Nargile kafeler, kimisinin büyük bir istekle gittiği kimisinin de adım atmaktan dahi imtina ettiği mekanlar. Sosyal medyadaki “seri közlü” paylaşımların, -özellikle her yerde içilebileceğini kanıtlayan “eğlenceli” görsellerin- etkisiyle birlikte, adını zikrettiğimiz zaman kafamızda çoktan belirli klişeler ve erkek tiplemeleri canlanmaya başlıyor. Bir yandan da medyadaki bu klişelerin yansımalarını artık her adım başı karşımıza çıkan nargile kafelerde görmekteyiz.

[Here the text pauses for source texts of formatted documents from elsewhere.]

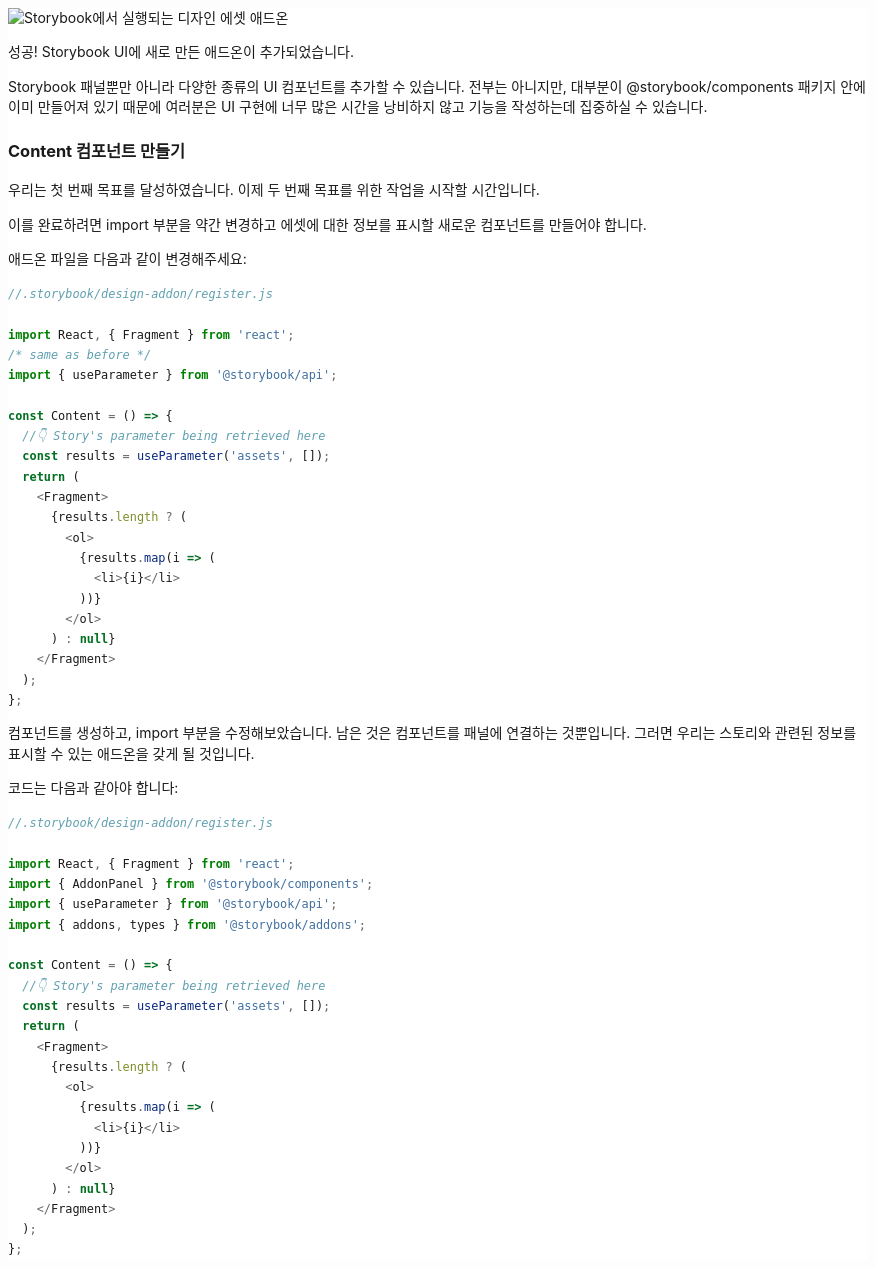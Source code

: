 ![Storybook에서 실행되는 디자인 에셋 애드온](/intro-to-storybook/create-addon-design-assets-added.png)

성공! Storybook UI에 새로 만든 애드온이 추가되었습니다.

<div class="aside">Storybook 패널뿐만 아니라 다양한 종류의 UI 컴포넌트를 추가할 수 있습니다. 전부는 아니지만, 대부분이 @storybook/components 패키지 안에 이미 만들어져 있기 때문에 여러분은 UI 구현에 너무 많은 시간을 낭비하지 않고 기능을 작성하는데 집중하실 수 있습니다. </div>

### Content 컴포넌트 만들기

우리는 첫 번째 목표를 달성하였습니다. 이제 두 번째 목표를 위한 작업을 시작할 시간입니다.

이를 완료하려면 import 부분을 약간 변경하고 에셋에 대한 정보를 표시할 새로운 컴포넌트를 만들어야 합니다.

애드온 파일을 다음과 같이 변경해주세요:

```javascript
//.storybook/design-addon/register.js

import React, { Fragment } from 'react';
/* same as before */
import { useParameter } from '@storybook/api';

const Content = () => {
  //👇 Story's parameter being retrieved here
  const results = useParameter('assets', []);
  return (
    <Fragment>
      {results.length ? (
        <ol>
          {results.map(i => (
            <li>{i}</li>
          ))}
        </ol>
      ) : null}
    </Fragment>
  );
};
```

컴포넌트를 생성하고, import 부분을 수정해보았습니다. 남은 것은 컴포넌트를 패널에 연결하는 것뿐입니다. 그러면 우리는 스토리와 관련된 정보를 표시할 수 있는 애드온을 갖게 될 것입니다.

코드는 다음과 같아야 합니다:

```javascript
//.storybook/design-addon/register.js

import React, { Fragment } from 'react';
import { AddonPanel } from '@storybook/components';
import { useParameter } from '@storybook/api';
import { addons, types } from '@storybook/addons';

const Content = () => {
  //👇 Story's parameter being retrieved here
  const results = useParameter('assets', []);
  return (
    <Fragment>
      {results.length ? (
        <ol>
          {results.map(i => (
            <li>{i}</li>
          ))}
        </ol>
      ) : null}
    </Fragment>
  );
};
```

Toplumsal cinsiyete dayalı mekansal ayrışmaların yoğun yaşandığı kahvehane ve pavyon örneklerini düşündüğümüzde nargile kafelerdeki erkek sosyalleşmesi daha da göze çarpar hale geldi. “Bu mekanları gece gündüz tıklım tıklım dolduran erkekler nasıl vakit geçiriyorlar? Nargile kafeler hangi imtiyazları sunarak erkeklikleri bir arada tutuyor?” sorularından hareketle tez konumu belirledim.
Nargile kafelerin, erkekliklerin inşasına olan payı üzerine bir tez yazmaya karar vermeden önce ne bir nargile içicisiydim ne de bu kafelere düzenli giden birisiydim. Ancak bu mekanlara denk geldiğim vakitlerde keyifle nargilelerini içen erkek grupları ilgimi çekti ve kişisel deneyimlerim aslında “görünürde” bir cinsiyetler arası hareketliliğin olduğunu gösterdi. Özellikle müdavimlerin mekan kriterleri ve bu mekanlardaki erkek egemen iktidar ilişkileri ilk izlenimlerimde ön plana çıktı.
Mekan ve erkeklik çalışmalarına olan ilgim doğrultusunda yeni bir mekan deneyimi olarak nargile kafelerde erkeklik hallerinin nasıl şekillendiğini ve bu inşa sürecindeki sosyal statü farklılıkları, duygular, bu mekanlardaki farklı erkek profillerinin mekan dışındaki gündelik hayat pratikleri, aile öyküsü ve özel hayatları, toplumsal cinsiyet rolleri ve meseleleri hakkında bakış açılarına yer verecek bir çalışmaya hazırlanıyorum.